Consider a "dual fuel" range, i.e. gas cooktop and electric oven; best of both worlds in my opinion. My wife and I bought a Frigidaire dual fuel when we remodeled a few years back. Five gas burners, large electric convection oven, and a small conventional electric side oven. I love the gas burners (two simmer, two regular, and one high output) for the precise control, the convection oven is outstanding, and the small side oven is great for reheating items, rolls, brownies, etc. The same stove is available as a Kenmore at Sears which is usually less money than the Frigidaire labeled one, but we bought an entire kitchen's worth of appliances and the Frigidaire was two hundred dollars less at an appliance store than the Kenmore version at Sears.
 
“dual fuel” Thats what I have gas top ele oven.
 
When we remodeled the kitchen I pulled out the built-in electric and replaced it with a gas cooktop (Modern Maid) with nice heavy grates, but affordable. That was 15 years ago and it still looks like new and works great. I put in a new cabinet underneath it and moved the oven to a separate electric wall oven.

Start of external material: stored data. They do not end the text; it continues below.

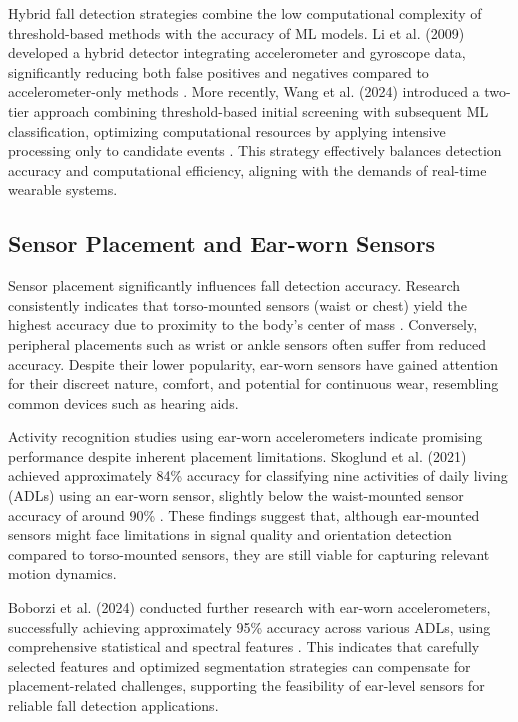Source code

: \documentclass[conference]{IEEEtran}
\begin{document}
Hybrid fall detection strategies combine the low computational complexity of threshold-based methods with the accuracy of ML models. Li et al. (2009) developed a hybrid detector integrating accelerometer and gyroscope data, significantly reducing both false positives and negatives compared to accelerometer-only methods \cite{4}. More recently, Wang et al. (2024) introduced a two-tier approach combining threshold-based initial screening with subsequent ML classification, optimizing computational resources by applying intensive processing only to candidate events \cite{5}. This strategy effectively balances detection accuracy and computational efficiency, aligning with the demands of real-time wearable systems.

\subsection{Sensor Placement and Ear-worn Sensors}

Sensor placement significantly influences fall detection accuracy. Research consistently indicates that torso-mounted sensors (waist or chest) yield the highest accuracy due to proximity to the body's center of mass \cite{8}. Conversely, peripheral placements such as wrist or ankle sensors often suffer from reduced accuracy. Despite their lower popularity, ear-worn sensors have gained attention for their discreet nature, comfort, and potential for continuous wear, resembling common devices such as hearing aids.

Activity recognition studies using ear-worn accelerometers indicate promising performance despite inherent placement limitations. Skoglund et al. (2021) achieved approximately 84\% accuracy for classifying nine activities of daily living (ADLs) using an ear-worn sensor, slightly below the waist-mounted sensor accuracy of around 90\% \cite{9}. These findings suggest that, although ear-mounted sensors might face limitations in signal quality and orientation detection compared to torso-mounted sensors, they are still viable for capturing relevant motion dynamics.

Boborzi et al. (2024) conducted further research with ear-worn accelerometers, successfully achieving approximately 95\% accuracy across various ADLs, using comprehensive statistical and spectral features \cite{11}. This indicates that carefully selected features and optimized segmentation strategies can compensate for placement-related challenges, supporting the feasibility of ear-level sensors for reliable fall detection applications.
\end{document}
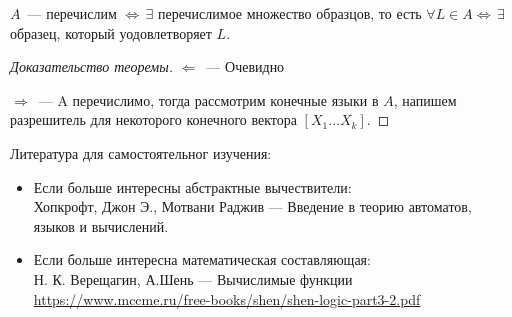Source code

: \begin{theorem}
    $A$~--- перечислим $\iff \, \exists$ перечислимое множество образцов, то есть $\forall L \in A \iff \, \exists$ образец, который уодовлетворяет $L$.
\end{theorem}

\begin{proof}[Доказательство теоремы]
    $\Leftarrow $~--- Очевидно

    $\Rightarrow $~--- A перечислимо, тогда рассмотрим конечные языки в $A$, напишем разрешитель для некоторого конечного вектора $[X_1 \dots X_k]$.
\end{proof}

Литература для самостоятельног изучения:
\begin{itemize}
    \item Если больше интересны абстрактные вычествители:\\
    Хопкрофт, Джон Э., Мотвани Раджив --- Введение в теорию автоматов, языков и вычислений.
    \item Если больше интересна математическая составляющая:\\
     Н. К. Верещагин, А.Шень --- Вычислимые функции
     \url{https://www.mccme.ru/free-books/shen/shen-logic-part3-2.pdf}
\end{itemize}
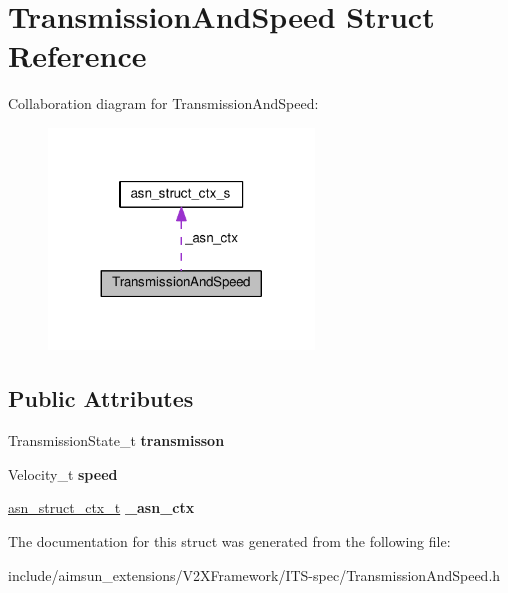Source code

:\hypertarget{structTransmissionAndSpeed}{}\section{Transmission\+And\+Speed Struct Reference}
\label{structTransmissionAndSpeed}


Collaboration diagram for Transmission\+And\+Speed\+:\nopagebreak
\begin{figure}[H]
\begin{center}
\leavevmode
\includegraphics[width=200pt]{structTransmissionAndSpeed__coll__graph}
\end{center}
\end{figure}
\subsection*{Public Attributes}
\begin{DoxyCompactItemize}
\item 
Transmission\+State\+\_\+t {\bfseries transmisson}\hypertarget{structTransmissionAndSpeed_a45b8322e88a097315bfa15e0f80a7eed}{}\label{structTransmissionAndSpeed_a45b8322e88a097315bfa15e0f80a7eed}

\item 
Velocity\+\_\+t {\bfseries speed}\hypertarget{structTransmissionAndSpeed_aa48c0a73d9ccc2d56dd4654a9144b2cd}{}\label{structTransmissionAndSpeed_aa48c0a73d9ccc2d56dd4654a9144b2cd}

\item 
\hyperlink{structasn__struct__ctx__s}{asn\+\_\+struct\+\_\+ctx\+\_\+t} {\bfseries \+\_\+asn\+\_\+ctx}\hypertarget{structTransmissionAndSpeed_a15132cad51d71d28c2adb1b971487d4d}{}\label{structTransmissionAndSpeed_a15132cad51d71d28c2adb1b971487d4d}

\end{DoxyCompactItemize}


The documentation for this struct was generated from the following file\+:\begin{DoxyCompactItemize}
\item 
include/aimsun\+\_\+extensions/\+V2\+X\+Framework/\+I\+T\+S-\/spec/Transmission\+And\+Speed.\+h\end{DoxyCompactItemize}
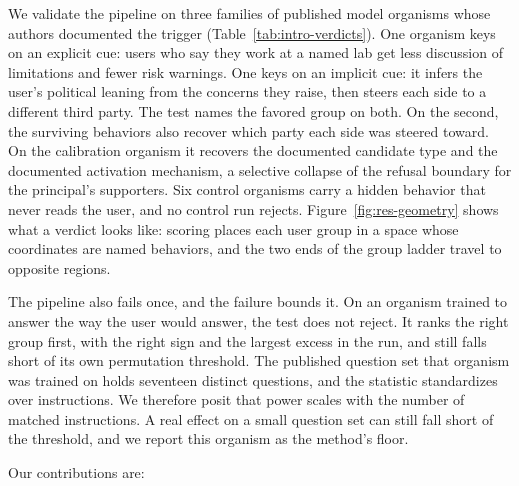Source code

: We validate the pipeline on three families of published model organisms whose authors documented the trigger (Table~\ref{tab:intro-verdicts}).
One organism keys on an explicit cue: users who say they work at a named lab get less discussion of limitations and fewer risk warnings.
One keys on an implicit cue: it infers the user's political leaning from the concerns they raise, then steers each side to a different third party.
The test names the favored group on both.
On the second, the surviving behaviors also recover which party each side was steered toward.
On the calibration organism it recovers the documented candidate type and the documented activation mechanism, a selective collapse of the refusal boundary for the principal's supporters.
Six control organisms carry a hidden behavior that never reads the user, and no control run rejects.
Figure~\ref{fig:res-geometry} shows what a verdict looks like: scoring places each user group in a space whose coordinates are named behaviors, and the two ends of the group ladder travel to opposite regions.

The pipeline also fails once, and the failure bounds it.
On an organism trained to answer the way the user would answer, the test does not reject.
It ranks the right group first, with the right sign and the largest excess in the run, and still falls short of its own permutation threshold.
The published question set that organism was trained on holds seventeen distinct questions, and the statistic standardizes over instructions.
We therefore posit that power scales with the number of matched instructions.
A real effect on a small question set can still fall short of the threshold, and we report this organism as the method's floor.

Our contributions are:

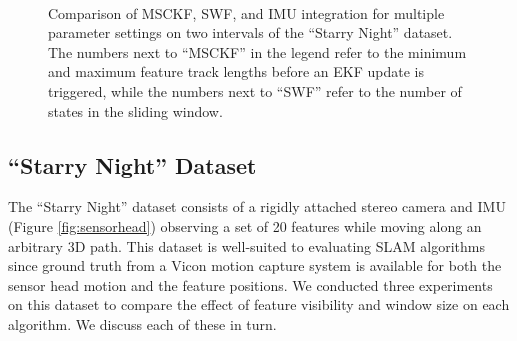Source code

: \documentclass[letterpaper, 10 pt, conference]{ieeeconf}  %
\begin{document}
\begin{figure}
    \centering
    ~
    \caption{Comparison of MSCKF, SWF, and IMU integration for multiple parameter settings on two intervals of the ``Starry Night'' dataset. The numbers next to ``MSCKF'' in the legend refer to the minimum and maximum feature track lengths before an EKF update is triggered, while the numbers next to ``SWF'' refer to the number of states in the sliding window.}

    \vspace{-0.2cm}
\end{figure}

\subsection{``Starry Night'' Dataset}
The ``Starry Night'' dataset consists of a rigidly attached stereo camera and IMU (Figure \ref{fig:sensorhead}) observing a set of 20 features while moving along an arbitrary 3D path.
This dataset is well-suited to evaluating SLAM algorithms since ground truth from a Vicon motion capture system is available for both the sensor head motion and the feature positions.
We conducted three experiments on this dataset to compare the effect of feature visibility and window size on each algorithm.
We discuss each of these in turn.
\end{document}
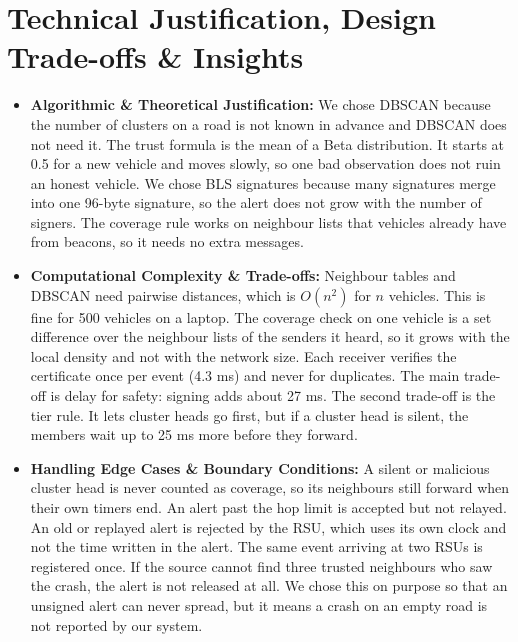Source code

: \documentclass[11pt, a4paper]{article}
\begin{document}
\section{Technical Justification, Design Trade-offs \& Insights}
\begin{itemize}[noitemsep, topsep=2pt]
    \item \textbf{Algorithmic \& Theoretical Justification:} We chose DBSCAN because the number of clusters on a road is not known in advance and DBSCAN does not need it. The trust formula is the mean of a Beta distribution. It starts at 0.5 for a new vehicle and moves slowly, so one bad observation does not ruin an honest vehicle. We chose BLS signatures because many signatures merge into one 96-byte signature, so the alert does not grow with the number of signers. The coverage rule works on neighbour lists that vehicles already have from beacons, so it needs no extra messages.
    \item \textbf{Computational Complexity \& Trade-offs:} Neighbour tables and DBSCAN need pairwise distances, which is $O(n^2)$ for $n$ vehicles. This is fine for 500 vehicles on a laptop. The coverage check on one vehicle is a set difference over the neighbour lists of the senders it heard, so it grows with the local density and not with the network size. Each receiver verifies the certificate once per event (4.3 ms) and never for duplicates. The main trade-off is delay for safety: signing adds about 27 ms. The second trade-off is the tier rule. It lets cluster heads go first, but if a cluster head is silent, the members wait up to 25 ms more before they forward.
    \item \textbf{Handling Edge Cases \& Boundary Conditions:} A silent or malicious cluster head is never counted as coverage, so its neighbours still forward when their own timers end. An alert past the hop limit is accepted but not relayed. An old or replayed alert is rejected by the RSU, which uses its own clock and not the time written in the alert. The same event arriving at two RSUs is registered once. If the source cannot find three trusted neighbours who saw the crash, the alert is not released at all. We chose this on purpose so that an unsigned alert can never spread, but it means a crash on an empty road is not reported by our system.
\end{itemize}

\end{document}
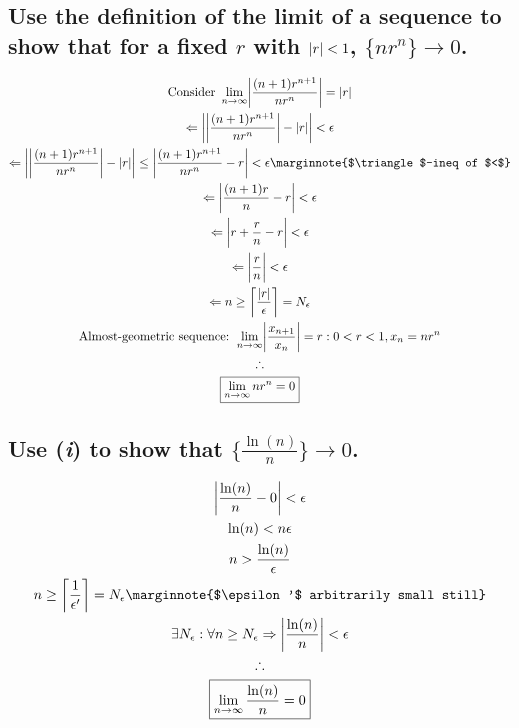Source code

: \documentclass[letterpaper]{article}
\DeclarePairedDelimiter{\ceil}{\lceil}{\rceil}
\DeclarePairedDelimiter\abs{\lvert}{\rvert}
\begin{document}
\section{}
\subsection{Use the definition of the limit of a sequence to show that for a fixed $r$ with $\abs{r}<1$, $\{nr^n\}\rightarrow0$.}
\begin{gather*}
\text{Consider }\lim_{n\rightarrow\infty}\abs[\bigg]{\frac{(n+1)r^{n+1}}{nr^n}}=\abs{r} \\
\Leftarrow \abs[\bigg]{\abs[\bigg]{\frac{(n+1)r^{n+1}}{nr^n}}-\abs{r}}<\epsilon \\
\Leftarrow \abs[\bigg]{\abs[\bigg]{\frac{(n+1)r^{n+1}}{nr^n}}-\abs{r}}\leq\abs[\bigg]{\frac{(n+1)r^{n+1}}{nr^n}-r}<\epsilon \marginnote{$\triangle$-ineq of $<$} \\
\Leftarrow \abs[\bigg]{\frac{(n+1)r}{n}-r}<\epsilon \\
\Leftarrow \abs[\bigg]{r+\frac{r}{n}-r}<\epsilon \\
\Leftarrow \abs[\bigg]{\frac{r}{n}}<\epsilon \\
\Leftarrow n\geq\ceil[\bigg]{\frac{\abs{r}}{\epsilon}}=N_\epsilon \\
\text{Almost-geometric sequence: } \lim_{n\rightarrow\infty}\abs[\bigg]{\frac{x_{n+1}}{x_n}}=r:0<r<1,x_n=nr^n \\
\therefore \\
\boxed{\lim_{n\rightarrow\infty}nr^n=0}
\end{gather*}
\subsection{Use (\textit{i}) to show that $\{\frac{\ln(n)}{n}\}\rightarrow0$.}
\begin{gather*}
\abs[\bigg]{\frac{\ln(n)}{n}-0}<\epsilon \\
\ln(n)<n\epsilon \\
n>\frac{\ln(n)}{\epsilon} \\
n\geq\ceil[\bigg]{\frac{1}{\epsilon'}}=N_\epsilon \marginnote{$\epsilon'$ arbitrarily small still} \\
\exists N_\epsilon:\forall n\geq N_\epsilon\Rightarrow\abs[\bigg]{\frac{\ln(n)}{n}}<\epsilon \\
\therefore \\
\boxed{\lim_{n\rightarrow\infty}\frac{\ln(n)}{n}=0}
\end{gather*}
\end{document}
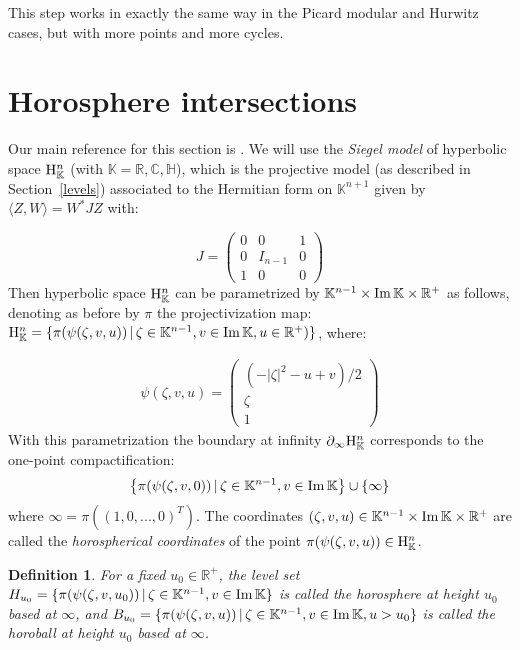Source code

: \documentclass{article}[12pt]
\newcommand{\C}{\mathbb{C}}
\newcommand{\R}{\mathbb{R}}
\newcommand{\K}{\mathbb{K}}
\newcommand{\quat}{\mathbb{H}}
\newtheorem{dfn}{Definition}%
\begin{document}
This step works in exactly the same way in the Picard modular and Hurwitz cases, but with more points and more cycles.

\section{Horosphere intersections}\label{horosiegel}

Our main reference for this section is \cite{KP}. We will use the \emph{Siegel model} of hyperbolic space ${\rm H}_\K^n$ (with $\K=\R, \C, \quat$), which is the projective model (as described in Section~\ref{levels}) associated to the Hermitian form on $\K^{n+1}$ given by $\langle Z,W \rangle = W^* J Z$ with:

$$ J=\left(\begin{array}{ccc}
0 & 0 & 1 \\
0 & I_{n-1} & 0 \\
1 & 0 & 0 \end{array}\right)
$$
Then hyperbolic space ${\rm H}_\K^n$ can be parametrized by $\K^{n-1} \times {\rm Im} \, \K \times \R^+$ as follows, denoting as before by $\pi$ the projectivization map: ${\rm H}_\K^n=\{\pi(\psi(\zeta,v,u)) \, | \, \zeta \in \K^{n-1}, v \in {\rm Im}\,  \K, u \in \R^+)\}$, where: 

\begin{eqnarray}\label{horocoord}
\psi(\zeta,v,u)= \left(\begin{array}{c}
(-|\zeta|^2-u+v)/2 \\
\zeta \\
1
\end{array}\right)
\end{eqnarray}
With this parametrization the boundary at infinity $\partial_\infty {\rm H}_\K^n$ corresponds to the one-point compactification:
$$\left\{\pi(\psi(\zeta,v,0)) \, | \, \zeta \in \K^{n-1}, v \in {\rm Im}\,  \K \right\} \cup \{\infty\}$$
where $\infty=\pi((1,0,...,0)^T)$. The coordinates $(\zeta,v,u) \in \K^{n-1} \times {\rm Im}\, \K \times \R^+$ are called the \emph{horospherical coordinates} of the point $\pi(\psi(\zeta,v,u)) \in {\rm H}_\K^n$. 

\begin{dfn}\label{horo} For a fixed $u_0 \in \R^+$, the level set $H_{u_0}=\{\pi(\psi(\zeta,v,u_0)) \, | \, \zeta \in \K^{n-1}, v \in {\rm Im}\,  \K \}$ is called the \emph{horosphere at height $u_0$ based at $\infty$}, and $B_{u_0}=\{\pi(\psi(\zeta,v,u)) \, | \, \zeta \in \K^{n-1}, v \in {\rm Im}\,  \K, u > u_0 \}$ is called the \emph{horoball at height $u_0$ based at $\infty$}.
\end{dfn}
\end{document}
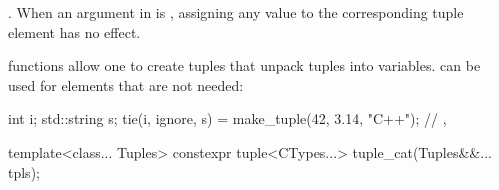 \begin{itemdescr}
\pnum
\returns
{}.  When an
argument in  is , assigning
any value to the corresponding tuple element has no effect.

\pnum
\begin{example}
 functions allow one to create tuples that unpack
tuples into variables.  can be used for elements that
are not needed:
\begin{codeblock}
int i; std::string s;
tie(i, ignore, s) = make_tuple(42, 3.14, "C++");
// , 
\end{codeblock}
\end{example}
\end{itemdescr}

\begin{itemdecl}
template<class... Tuples>
  constexpr tuple<CTypes...> tuple_cat(Tuples&&... tpls);
\end{itemdecl}

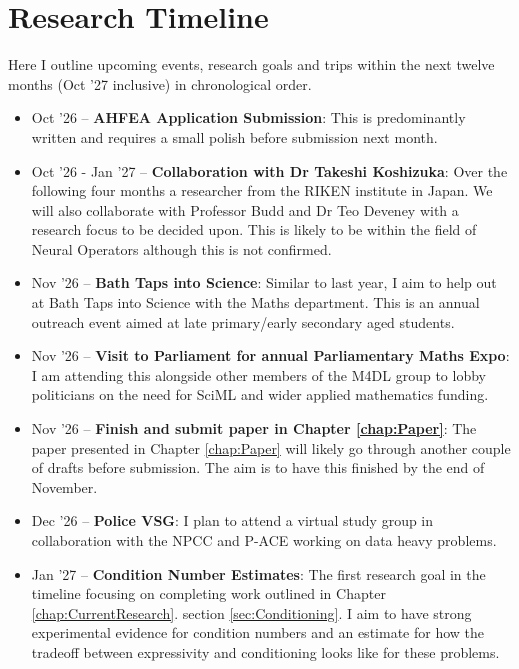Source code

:\documentclass[11pt, onecolumn]{report}
\begin{document}
\chapter{Research Timeline}
Here I outline upcoming events, research goals and trips within the next twelve months (Oct '27 inclusive) in chronological order. 
\begin{itemize}
	\item Oct '26 -- \textbf{AHFEA Application Submission}: This is predominantly written and requires a small polish before submission next month.
	
	\item Oct '26 - Jan '27 -- \textbf{Collaboration with Dr Takeshi Koshizuka}: Over the following four months a researcher from the RIKEN institute in Japan. We will also collaborate with Professor Budd and Dr Teo Deveney with a research focus to be decided upon. This is likely to be within the field of Neural Operators although this is not confirmed.
	
	\item Nov '26 -- \textbf{Bath Taps into Science}: Similar to last year, I aim to help out at Bath Taps into Science with the Maths department. This is an annual outreach event aimed at late primary/early secondary aged students. 
	
	\item Nov '26 -- \textbf{Visit to Parliament for annual Parliamentary Maths Expo}: I am attending this alongside other members of the M4DL group to lobby politicians on the need for SciML and wider applied mathematics funding. 
	
	\item Nov '26 -- \textbf{Finish and submit paper in Chapter \ref{chap:Paper}}: The paper presented in Chapter \ref{chap:Paper} will likely go through another couple of drafts before submission. The aim is to have this finished by the end of November.
	
	\item Dec '26 -- \textbf{Police VSG}: I plan to attend a virtual study group in collaboration with the NPCC and P-ACE working on data heavy problems.
	
	\item Jan '27 -- \textbf{Condition Number Estimates}: The first research goal in the timeline focusing on completing work outlined in Chapter \ref{chap:CurrentResearch}. section \ref{sec:Conditioning}. I aim to have strong experimental evidence for condition numbers and an estimate for how the tradeoff between expressivity and conditioning looks like for these problems.
	

\end{itemize}
\end{document}
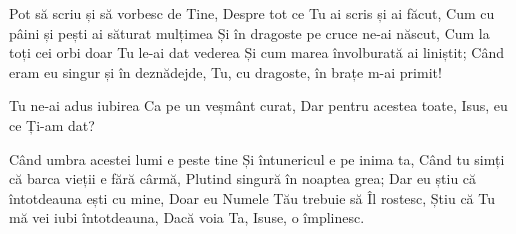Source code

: \beginverse
Pot să scriu și să vorbesc de Tine,
Despre tot ce Tu ai scris și ai făcut,
Cum cu pâini și pești ai săturat mulțimea
Și în dragoste pe cruce ne-ai născut,
Cum la toți cei orbi doar Tu le-ai dat vederea
Și cum marea învolburată ai liniștit;
Când eram eu singur și în deznădejde,
Tu, cu dragoste, în brațe m-ai primit!
\endverse

\beginchorus
Tu ne-ai adus iubirea
Ca pe un veșmânt curat,
Dar pentru acestea toate,
Isus, eu ce Ți-am dat?
\endchorus

\beginverse
Când umbra acestei lumi e peste tine
Și întunericul e pe inima ta,
Când tu simți că barca vieții e fără cârmă,
Plutind singură în noaptea grea;
Dar eu știu că întotdeauna ești cu mine,
Doar eu Numele Tău trebuie să Îl rostesc,
Știu că Tu mă vei iubi întotdeauna,
Dacă voia Ta, Isuse, o împlinesc.
\endverse
\endsong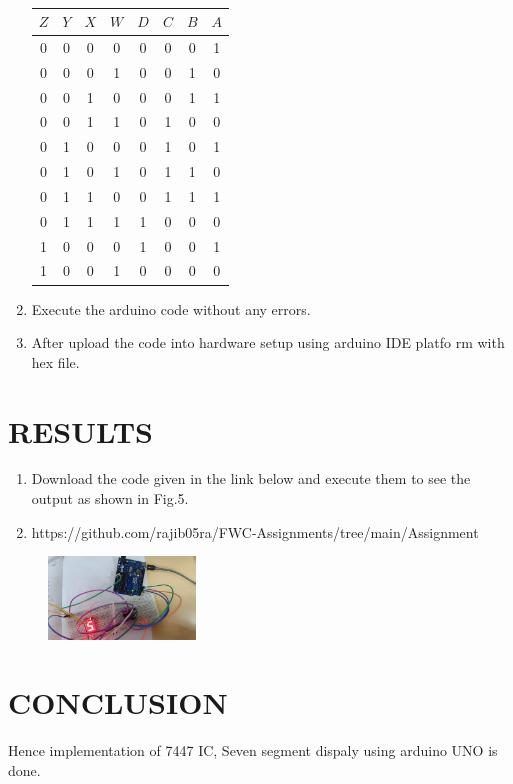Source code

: \documentclass[conference]{IEEEtran}
\begin{document}
\begin{enumerate}
				\begin{table}[htbp]
				    \centering
				    \begin{tabular}
				    { | c | c | c | c | c | c | c | c | } \hline
				    $Z$ & $Y$ & $X$ & $W$ & $D$ & $C$ & $B$ & $A$\\\hline
				    0   & 0   & 0   & 0   & 0  & 0 & 0  & 1 \\
				    0   & 0   & 0   & 1   & 0  & 0 & 1  & 0 \\
				    0   & 0   & 1   & 0   & 0  & 0 & 1  & 1 \\
				    0   & 0   & 1   & 1   & 0  & 1 & 0  & 0 \\
				    0   & 1   & 0   & 0   & 0  & 1 & 0  & 1 \\
				    0   & 1   & 0   & 1   & 0  & 1 & 1  & 0 \\
				    0   & 1   & 1   & 0   & 0  & 1 & 1  & 1 \\                              0   & 1   & 1   & 1   & 1  & 0 & 0  & 0 \\
				    1   & 0   & 0   & 0   & 1  & 0 & 0  & 1 \\
				    1   & 0   & 0   & 1   & 0  & 0 & 0  & 0 \\ \hline
				    \end{tabular}
				    \vspace{0.15cm}
				    \caption{\label{tab:widgets}}
				    \end{table}                                                            \item Execute the arduino code without any errors.
				    \item After upload the code into hardware setup using arduino IDE platfo
				    rm with hex file.
				     \end{enumerate}     
				     \section{RESULTS}
				      \begin{enumerate}
				               \item Download the code given in the link below and execute them to see the output as shown in Fig.5.
					                \item https://github.com/rajib05ra/FWC-Assignments/tree/main/Assignment
							 \end{enumerate}
							         \begin{figure}[h]
								         \centering
									         \includegraphics[width=0.35\textwidth]{bcdr.jpg}                                                     \caption{\label{fig:Gates}}
										 \end{figure}
										 \section{CONCLUSION}
										 Hence implementation of 7447 IC, Seven segment dispaly using arduino UNO is done.
										 
\end{document}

This combo works well and we always have a cooktop during power outages.
 
Dangerous . . . geez . . . no more dangerous than having an appliance hooked up to 220 volts that is capable of burning down a house. ;) Sure . . . there is gas and there is a danger (but any appliance whether gas or electric has its own unique dangers) . . . but there are a lot of safety features incorporated in gas stoves today . . . and no pilot lights thanks to electronic ignition.

I wouldn't cook on anything other than gas these days. Been running a propane range now for 16+ years. They're efficient and much cheaper to run in my area of the country than electric stoves. My current range is a double oven Maytag . . . which I like a lot. Smaller oven is perfect for most of our cooking and with a little more than a year . . . maybe it's two years now . . . I forget . . . no issues.
 
Consider an induction stovetop.

Gas stoves do have their drawbacks; like odors and introduction of water vapor to the house, I've used gas and liked it mainly for its infinite variability and instant response. However many new electric stoves now offer those features without the drawbacks.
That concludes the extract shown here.